Task goal - The line containing "In the figure" and every line after it, through the last one below: output exactly these and nothing else.

┌─ Given records

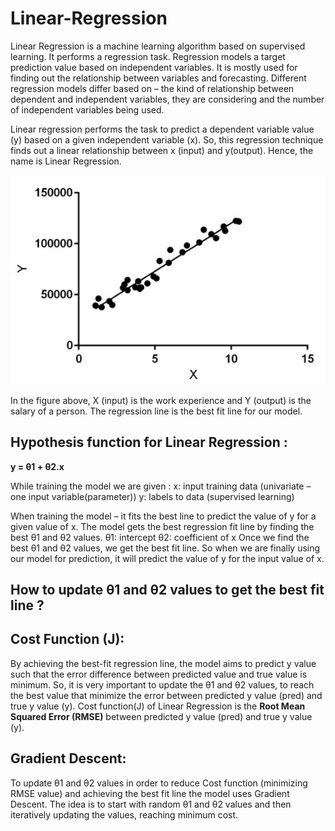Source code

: # Linear-Regression
Linear Regression is a machine learning algorithm based on supervised learning. It performs a regression task. Regression models a target prediction value based on independent variables. It is mostly used for finding out the relationship between variables and forecasting. Different regression models differ based on – the kind of relationship between dependent and independent variables, they are considering and the number of independent variables being used.

Linear regression performs the task to predict a dependent variable value (y) based on a given independent variable (x). So, this regression technique finds out a linear relationship between x (input) and y(output). Hence, the name is Linear Regression.

![](linear-regression-plot.jpg)

In the figure above, X (input) is the work experience and Y (output) is the salary of a person. The regression line is the best fit line for our model.

## Hypothesis function for Linear Regression :
**y = θ1 + θ2.x**

While training the model we are given :
x: input training data (univariate – one input variable(parameter))
y: labels to data (supervised learning)

When training the model – it fits the best line to predict the value of y for a given value of x. The model gets the best regression fit line by finding the best θ1 and θ2 values.
θ1: intercept
θ2: coefficient of x
Once we find the best θ1 and θ2 values, we get the best fit line. So when we are finally using our model for prediction, it will predict the value of y for the input value of x.

## How to update θ1 and θ2 values to get the best fit line ?

## Cost Function (J):
By achieving the best-fit regression line, the model aims to predict y value such that the error difference between predicted value and true value is minimum. So, it is very important to update the θ1 and θ2 values, to reach the best value that minimize the error between predicted y value (pred) and true y value (y).
Cost function(J) of Linear Regression is the **Root Mean Squared Error (RMSE)** between predicted y value (pred) and true y value (y).

## Gradient Descent:
To update θ1 and θ2 values in order to reduce Cost function (minimizing RMSE value) and achieving the best fit line the model uses Gradient Descent. The idea is to start with random θ1 and θ2 values and then iteratively updating the values, reaching minimum cost.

└─

Expected output -
In the figure above, X (input) is the work experience and Y (output) is the salary of a person. The regression line is the best fit line for our model.

## Hypothesis function for Linear Regression :
**y = θ1 + θ2.x**

While training the model we are given :
x: input training data (univariate – one input variable(parameter))
y: labels to data (supervised learning)

When training the model – it fits the best line to predict the value of y for a given value of x. The model gets the best regression fit line by finding the best θ1 and θ2 values.
θ1: intercept
θ2: coefficient of x
Once we find the best θ1 and θ2 values, we get the best fit line. So when we are finally using our model for prediction, it will predict the value of y for the input value of x.

## How to update θ1 and θ2 values to get the best fit line ?

## Cost Function (J):
By achieving the best-fit regression line, the model aims to predict y value such that the error difference between predicted value and true value is minimum. So, it is very important to update the θ1 and θ2 values, to reach the best value that minimize the error between predicted y value (pred) and true y value (y).
Cost function(J) of Linear Regression is the **Root Mean Squared Error (RMSE)** between predicted y value (pred) and true y value (y).

## Gradient Descent:
To update θ1 and θ2 values in order to reduce Cost function (minimizing RMSE value) and achieving the best fit line the model uses Gradient Descent. The idea is to start with random θ1 and θ2 values and then iteratively updating the values, reaching minimum cost.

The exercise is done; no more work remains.